Start of Records shown
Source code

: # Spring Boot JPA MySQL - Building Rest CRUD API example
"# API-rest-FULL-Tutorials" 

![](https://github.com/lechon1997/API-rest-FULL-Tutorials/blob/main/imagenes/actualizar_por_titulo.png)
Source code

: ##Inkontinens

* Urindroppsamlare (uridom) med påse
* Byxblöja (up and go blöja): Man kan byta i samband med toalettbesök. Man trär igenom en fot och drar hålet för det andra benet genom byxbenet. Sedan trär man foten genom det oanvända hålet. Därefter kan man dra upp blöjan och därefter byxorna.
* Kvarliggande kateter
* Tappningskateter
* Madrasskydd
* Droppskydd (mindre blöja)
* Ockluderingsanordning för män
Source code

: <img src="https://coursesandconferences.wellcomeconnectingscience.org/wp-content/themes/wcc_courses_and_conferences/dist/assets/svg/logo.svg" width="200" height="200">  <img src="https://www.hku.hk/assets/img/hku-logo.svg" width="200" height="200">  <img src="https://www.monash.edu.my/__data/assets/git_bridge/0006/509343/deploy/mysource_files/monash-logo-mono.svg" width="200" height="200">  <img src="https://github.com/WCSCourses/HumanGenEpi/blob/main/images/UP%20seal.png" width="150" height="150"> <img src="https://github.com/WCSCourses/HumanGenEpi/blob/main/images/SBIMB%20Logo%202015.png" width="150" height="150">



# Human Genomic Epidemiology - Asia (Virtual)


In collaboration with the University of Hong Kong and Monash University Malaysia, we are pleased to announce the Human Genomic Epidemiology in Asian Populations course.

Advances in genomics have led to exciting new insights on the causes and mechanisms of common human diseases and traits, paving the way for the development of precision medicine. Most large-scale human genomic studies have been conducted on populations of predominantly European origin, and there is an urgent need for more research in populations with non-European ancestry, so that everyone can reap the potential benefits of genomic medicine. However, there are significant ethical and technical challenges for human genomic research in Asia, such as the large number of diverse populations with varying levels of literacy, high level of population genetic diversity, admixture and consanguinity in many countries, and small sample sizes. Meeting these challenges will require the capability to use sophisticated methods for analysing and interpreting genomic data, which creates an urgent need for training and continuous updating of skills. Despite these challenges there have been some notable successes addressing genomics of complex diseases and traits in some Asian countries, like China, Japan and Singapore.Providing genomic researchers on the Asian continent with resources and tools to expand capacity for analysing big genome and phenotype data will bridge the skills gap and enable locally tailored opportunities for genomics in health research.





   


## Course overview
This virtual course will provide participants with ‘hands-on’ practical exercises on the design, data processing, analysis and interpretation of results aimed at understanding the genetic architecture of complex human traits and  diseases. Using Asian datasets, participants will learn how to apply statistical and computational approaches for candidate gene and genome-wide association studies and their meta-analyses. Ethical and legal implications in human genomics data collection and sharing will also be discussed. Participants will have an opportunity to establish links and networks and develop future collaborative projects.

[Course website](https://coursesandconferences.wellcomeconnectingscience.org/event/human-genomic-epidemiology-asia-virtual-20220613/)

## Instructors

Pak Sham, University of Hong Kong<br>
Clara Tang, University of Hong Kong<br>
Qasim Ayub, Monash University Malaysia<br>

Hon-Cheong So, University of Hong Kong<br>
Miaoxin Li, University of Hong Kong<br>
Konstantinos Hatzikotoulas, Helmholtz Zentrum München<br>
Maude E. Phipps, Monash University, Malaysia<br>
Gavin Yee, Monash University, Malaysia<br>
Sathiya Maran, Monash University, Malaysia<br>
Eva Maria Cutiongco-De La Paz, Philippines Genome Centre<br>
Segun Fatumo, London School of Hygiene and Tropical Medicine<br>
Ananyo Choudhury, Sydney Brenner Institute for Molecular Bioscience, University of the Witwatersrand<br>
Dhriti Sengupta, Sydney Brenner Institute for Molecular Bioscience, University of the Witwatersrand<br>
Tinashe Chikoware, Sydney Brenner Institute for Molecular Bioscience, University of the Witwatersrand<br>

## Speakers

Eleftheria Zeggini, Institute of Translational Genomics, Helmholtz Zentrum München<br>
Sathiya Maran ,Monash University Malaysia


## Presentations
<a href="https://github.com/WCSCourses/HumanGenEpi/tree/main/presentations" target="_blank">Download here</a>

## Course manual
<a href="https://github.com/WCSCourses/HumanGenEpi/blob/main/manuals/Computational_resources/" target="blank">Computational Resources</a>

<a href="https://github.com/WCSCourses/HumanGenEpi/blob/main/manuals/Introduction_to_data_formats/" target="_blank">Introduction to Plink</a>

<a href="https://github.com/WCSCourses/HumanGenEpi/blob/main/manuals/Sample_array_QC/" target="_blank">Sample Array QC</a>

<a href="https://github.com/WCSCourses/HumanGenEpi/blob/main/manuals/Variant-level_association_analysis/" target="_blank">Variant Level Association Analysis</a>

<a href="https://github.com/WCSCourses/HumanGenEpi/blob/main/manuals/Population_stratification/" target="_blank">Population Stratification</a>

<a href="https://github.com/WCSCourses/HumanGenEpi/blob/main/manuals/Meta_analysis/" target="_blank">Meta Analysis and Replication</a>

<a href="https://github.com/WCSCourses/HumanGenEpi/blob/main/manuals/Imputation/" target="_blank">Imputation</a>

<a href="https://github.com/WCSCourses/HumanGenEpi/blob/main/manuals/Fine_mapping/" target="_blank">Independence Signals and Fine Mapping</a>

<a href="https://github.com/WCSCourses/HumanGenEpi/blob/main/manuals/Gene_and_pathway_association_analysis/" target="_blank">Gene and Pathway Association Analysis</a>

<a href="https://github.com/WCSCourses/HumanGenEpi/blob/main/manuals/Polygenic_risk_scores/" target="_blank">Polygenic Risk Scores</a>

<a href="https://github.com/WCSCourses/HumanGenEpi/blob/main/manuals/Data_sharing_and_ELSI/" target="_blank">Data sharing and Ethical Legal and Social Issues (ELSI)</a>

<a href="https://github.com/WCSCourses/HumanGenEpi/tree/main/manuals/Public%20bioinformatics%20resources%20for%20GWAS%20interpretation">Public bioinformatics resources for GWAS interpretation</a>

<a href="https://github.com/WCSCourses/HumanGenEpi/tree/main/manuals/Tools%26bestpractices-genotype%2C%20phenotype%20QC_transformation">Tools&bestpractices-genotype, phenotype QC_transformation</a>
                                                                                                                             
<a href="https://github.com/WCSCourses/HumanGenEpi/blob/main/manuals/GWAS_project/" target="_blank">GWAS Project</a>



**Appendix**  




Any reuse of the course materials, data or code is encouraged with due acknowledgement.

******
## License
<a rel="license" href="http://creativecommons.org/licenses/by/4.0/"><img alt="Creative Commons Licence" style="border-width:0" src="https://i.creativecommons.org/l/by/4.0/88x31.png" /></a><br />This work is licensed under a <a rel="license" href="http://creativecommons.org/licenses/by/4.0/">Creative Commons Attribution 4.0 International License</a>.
End of Records shown
Instructions to follow: Each line of the records should be repeated exactly as it stands.

Solution to this task:
Source code

: # Spring Boot JPA MySQL - Building Rest CRUD API example
"# API-rest-FULL-Tutorials" 

![](https://github.com/lechon1997/API-rest-FULL-Tutorials/blob/main/imagenes/actualizar_por_titulo.png)
Source code

: ##Inkontinens

* Urindroppsamlare (uridom) med påse
* Byxblöja (up and go blöja): Man kan byta i samband med toalettbesök. Man trär igenom en fot och drar hålet för det andra benet genom byxbenet. Sedan trär man foten genom det oanvända hålet. Därefter kan man dra upp blöjan och därefter byxorna.
* Kvarliggande kateter
* Tappningskateter
* Madrasskydd
* Droppskydd (mindre blöja)
* Ockluderingsanordning för män
Source code

: <img src="https://coursesandconferences.wellcomeconnectingscience.org/wp-content/themes/wcc_courses_and_conferences/dist/assets/svg/logo.svg" width="200" height="200">  <img src="https://www.hku.hk/assets/img/hku-logo.svg" width="200" height="200">  <img src="https://www.monash.edu.my/__data/assets/git_bridge/0006/509343/deploy/mysource_files/monash-logo-mono.svg" width="200" height="200">  <img src="https://github.com/WCSCourses/HumanGenEpi/blob/main/images/UP%20seal.png" width="150" height="150"> <img src="https://github.com/WCSCourses/HumanGenEpi/blob/main/images/SBIMB%20Logo%202015.png" width="150" height="150">



# Human Genomic Epidemiology - Asia (Virtual)


In collaboration with the University of Hong Kong and Monash University Malaysia, we are pleased to announce the Human Genomic Epidemiology in Asian Populations course.

Advances in genomics have led to exciting new insights on the causes and mechanisms of common human diseases and traits, paving the way for the development of precision medicine. Most large-scale human genomic studies have been conducted on populations of predominantly European origin, and there is an urgent need for more research in populations with non-European ancestry, so that everyone can reap the potential benefits of genomic medicine. However, there are significant ethical and technical challenges for human genomic research in Asia, such as the large number of diverse populations with varying levels of literacy, high level of population genetic diversity, admixture and consanguinity in many countries, and small sample sizes. Meeting these challenges will require the capability to use sophisticated methods for analysing and interpreting genomic data, which creates an urgent need for training and continuous updating of skills. Despite these challenges there have been some notable successes addressing genomics of complex diseases and traits in some Asian countries, like China, Japan and Singapore.Providing genomic researchers on the Asian continent with resources and tools to expand capacity for analysing big genome and phenotype data will bridge the skills gap and enable locally tailored opportunities for genomics in health research.





   


## Course overview
This virtual course will provide participants with ‘hands-on’ practical exercises on the design, data processing, analysis and interpretation of results aimed at understanding the genetic architecture of complex human traits and  diseases. Using Asian datasets, participants will learn how to apply statistical and computational approaches for candidate gene and genome-wide association studies and their meta-analyses. Ethical and legal implications in human genomics data collection and sharing will also be discussed. Participants will have an opportunity to establish links and networks and develop future collaborative projects.

[Course website](https://coursesandconferences.wellcomeconnectingscience.org/event/human-genomic-epidemiology-asia-virtual-20220613/)

## Instructors

Pak Sham, University of Hong Kong<br>
Clara Tang, University of Hong Kong<br>
Qasim Ayub, Monash University Malaysia<br>

Hon-Cheong So, University of Hong Kong<br>
Miaoxin Li, University of Hong Kong<br>
Konstantinos Hatzikotoulas, Helmholtz Zentrum München<br>
Maude E. Phipps, Monash University, Malaysia<br>
Gavin Yee, Monash University, Malaysia<br>
Sathiya Maran, Monash University, Malaysia<br>
Eva Maria Cutiongco-De La Paz, Philippines Genome Centre<br>
Segun Fatumo, London School of Hygiene and Tropical Medicine<br>
Ananyo Choudhury, Sydney Brenner Institute for Molecular Bioscience, University of the Witwatersrand<br>
Dhriti Sengupta, Sydney Brenner Institute for Molecular Bioscience, University of the Witwatersrand<br>
Tinashe Chikoware, Sydney Brenner Institute for Molecular Bioscience, University of the Witwatersrand<br>

## Speakers

Eleftheria Zeggini, Institute of Translational Genomics, Helmholtz Zentrum München<br>
Sathiya Maran ,Monash University Malaysia


## Presentations
<a href="https://github.com/WCSCourses/HumanGenEpi/tree/main/presentations" target="_blank">Download here</a>

## Course manual
<a href="https://github.com/WCSCourses/HumanGenEpi/blob/main/manuals/Computational_resources/" target="blank">Computational Resources</a>

<a href="https://github.com/WCSCourses/HumanGenEpi/blob/main/manuals/Introduction_to_data_formats/" target="_blank">Introduction to Plink</a>

<a href="https://github.com/WCSCourses/HumanGenEpi/blob/main/manuals/Sample_array_QC/" target="_blank">Sample Array QC</a>

<a href="https://github.com/WCSCourses/HumanGenEpi/blob/main/manuals/Variant-level_association_analysis/" target="_blank">Variant Level Association Analysis</a>

<a href="https://github.com/WCSCourses/HumanGenEpi/blob/main/manuals/Population_stratification/" target="_blank">Population Stratification</a>

<a href="https://github.com/WCSCourses/HumanGenEpi/blob/main/manuals/Meta_analysis/" target="_blank">Meta Analysis and Replication</a>

<a href="https://github.com/WCSCourses/HumanGenEpi/blob/main/manuals/Imputation/" target="_blank">Imputation</a>

<a href="https://github.com/WCSCourses/HumanGenEpi/blob/main/manuals/Fine_mapping/" target="_blank">Independence Signals and Fine Mapping</a>

<a href="https://github.com/WCSCourses/HumanGenEpi/blob/main/manuals/Gene_and_pathway_association_analysis/" target="_blank">Gene and Pathway Association Analysis</a>

<a href="https://github.com/WCSCourses/HumanGenEpi/blob/main/manuals/Polygenic_risk_scores/" target="_blank">Polygenic Risk Scores</a>

<a href="https://github.com/WCSCourses/HumanGenEpi/blob/main/manuals/Data_sharing_and_ELSI/" target="_blank">Data sharing and Ethical Legal and Social Issues (ELSI)</a>

<a href="https://github.com/WCSCourses/HumanGenEpi/tree/main/manuals/Public%20bioinformatics%20resources%20for%20GWAS%20interpretation">Public bioinformatics resources for GWAS interpretation</a>

<a href="https://github.com/WCSCourses/HumanGenEpi/tree/main/manuals/Tools%26bestpractices-genotype%2C%20phenotype%20QC_transformation">Tools&bestpractices-genotype, phenotype QC_transformation</a>
                                                                                                                             
<a href="https://github.com/WCSCourses/HumanGenEpi/blob/main/manuals/GWAS_project/" target="_blank">GWAS Project</a>



**Appendix**  




Any reuse of the course materials, data or code is encouraged with due acknowledgement.

******
## License
<a rel="license" href="http://creativecommons.org/licenses/by/4.0/"><img alt="Creative Commons Licence" style="border-width:0" src="https://i.creativecommons.org/l/by/4.0/88x31.png" /></a><br />This work is licensed under a <a rel="license" href="http://creativecommons.org/licenses/by/4.0/">Creative Commons Attribution 4.0 International License</a>.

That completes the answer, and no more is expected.